Louisville Silver Band

I recently got temporary access to the archives of a number of Louisville Kentucky newspapers going back as far as the 1860s and earlier, and the first thing I did was to search for my Bannon and Kollros ancestors. One of the things that I learned was that my great-grandfather was working as a professional musician earlier than I had thought. In searching for, “Kollros” in the newspaper archives I located a string of hits beginning in the summer of 1862. These were for an advertisement that appeared in the Louisville Daily Journal with the heading LOUISVILLE SILVER BAND. The advertisement states “Eichorn and Kollros will furnish music for parades, funerals, balls, parties, picnics, serenades, etc., at the shortest notice. Orders left at the Apollo Hall, corner of first and Jefferson streets will be promptly attended to. Signed Eichorn and Kollros leaders.”

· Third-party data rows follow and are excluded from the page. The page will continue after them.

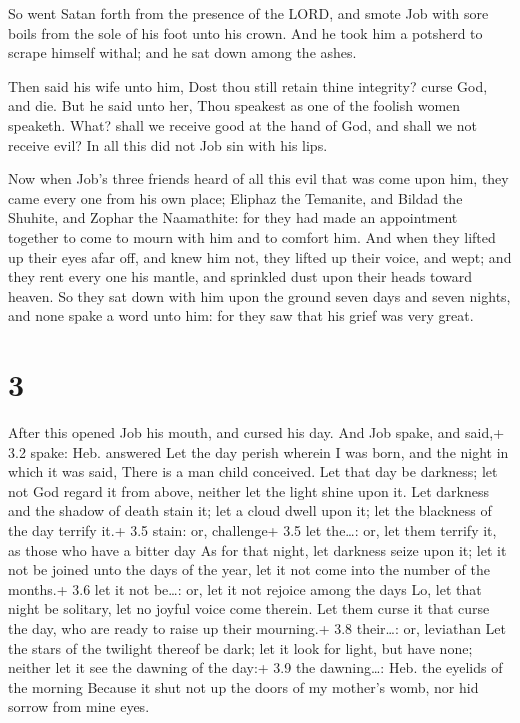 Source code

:  So went Satan forth from the presence of the LORD, and
smote Job with sore boils from the sole of his foot unto his crown.
 And he took him a potsherd to scrape himself withal; and he
sat down among the ashes.

 Then said his wife unto him, Dost thou still retain thine
integrity? curse God, and die.  But he said unto her, Thou
speakest as one of the foolish women speaketh. What? shall we receive
good at the hand of God, and shall we not receive evil? In all this did
not Job sin with his lips.

 Now when Job's three friends heard of all this evil that
was come upon him, they came every one from his own place; Eliphaz the
Temanite, and Bildad the Shuhite, and Zophar the Naamathite: for they
had made an appointment together to come to mourn with him and to
comfort him.  And when they lifted up their eyes afar off,
and knew him not, they lifted up their voice, and wept; and they rent
every one his mantle, and sprinkled dust upon their heads toward heaven.
 So they sat down with him upon the ground seven days and
seven nights, and none spake a word unto him: for they saw that his
grief was very great.

\hypertarget{section-2}{%
\section{3}\label{section-2}}

 After this opened Job his mouth, and cursed his day.
 And Job spake, and said,+ 3.2 spake: Heb. answered
 Let the day perish wherein I was born, and the night in
which it was said, There is a man child conceived.  Let that
day be darkness; let not God regard it from above, neither let the light
shine upon it.  Let darkness and the shadow of death stain
it; let a cloud dwell upon it; let the blackness of the day terrify it.+
3.5 stain: or, challenge+ 3.5 let the\ldots: or, let them terrify it, as
those who have a bitter day  As for that night, let darkness
seize upon it; let it not be joined unto the days of the year, let it
not come into the number of the months.+ 3.6 let it not be\ldots: or,
let it not rejoice among the days  Lo, let that night be
solitary, let no joyful voice come therein.  Let them curse
it that curse the day, who are ready to raise up their mourning.+ 3.8
their\ldots: or, leviathan  Let the stars of the twilight
thereof be dark; let it look for light, but have none; neither let it
see the dawning of the day:+ 3.9 the dawning\ldots: Heb. the eyelids of
the morning  Because it shut not up the doors of my
mother's womb, nor hid sorrow from mine eyes.

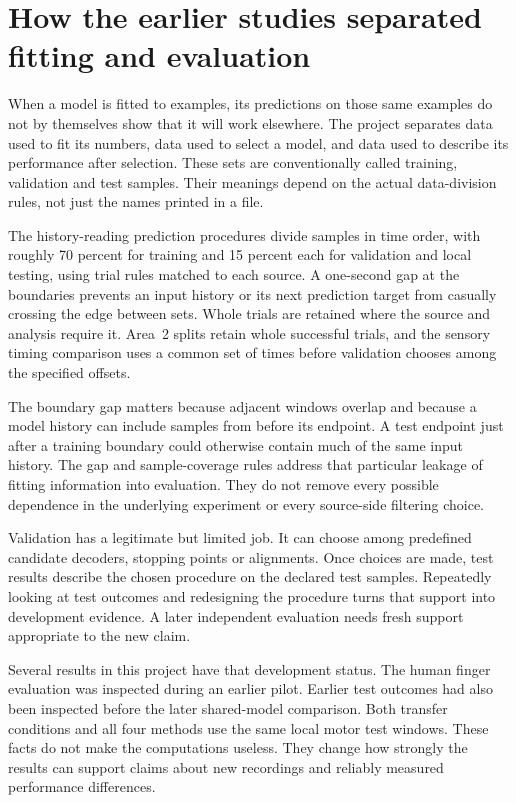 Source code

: \section{How the earlier studies separated fitting and evaluation}

When a model is fitted to examples, its predictions on those same examples do not by themselves show that it will work elsewhere. The project separates data used to fit its numbers, data used to select a model, and data used to describe its performance after selection. These sets are conventionally called training, validation and test samples. Their meanings depend on the actual data-division rules, not just the names printed in a file.

The history-reading prediction procedures divide samples in time order, with roughly 70 percent for training and 15 percent each for validation and local testing, using trial rules matched to each source. A one-second gap at the boundaries prevents an input history or its next prediction target from casually crossing the edge between sets. Whole trials are retained where the source and analysis require it. Area~2 splits retain whole successful trials, and the sensory timing comparison uses a common set of times before validation chooses among the specified offsets.

The boundary gap matters because adjacent windows overlap and because a model history can include samples from before its endpoint. A test endpoint just after a training boundary could otherwise contain much of the same input history. The gap and sample-coverage rules address that particular leakage of fitting information into evaluation. They do not remove every possible dependence in the underlying experiment or every source-side filtering choice.

Validation has a legitimate but limited job. It can choose among predefined candidate decoders, stopping points or alignments. Once choices are made, test results describe the chosen procedure on the declared test samples. Repeatedly looking at test outcomes and redesigning the procedure turns that support into development evidence. A later independent evaluation needs fresh support appropriate to the new claim.

Several results in this project have that development status. The human finger evaluation was inspected during an earlier pilot. Earlier test outcomes had also been inspected before the later shared-model comparison. Both transfer conditions and all four methods use the same local motor test windows. These facts do not make the computations useless. They change how strongly the results can support claims about new recordings and reliably measured performance differences.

Eichorn no doubt refers to my great great grandfather’s, brother-in-law, Erhardt Eichorn. And Kollros is my great-great-grandfather, Constantine Kollros. In 1862, Constantine was 24 years old and a year away from marrying my great-great-grandmother, Mary A. Eichorn.

I don’t know when exactly Eichorn and Kollros formed marching bands and orchestras but the two men were well-established musicians and conductors up and down the Ohio River Valley for the latter half of the 19th century and the first decade of the 20th century.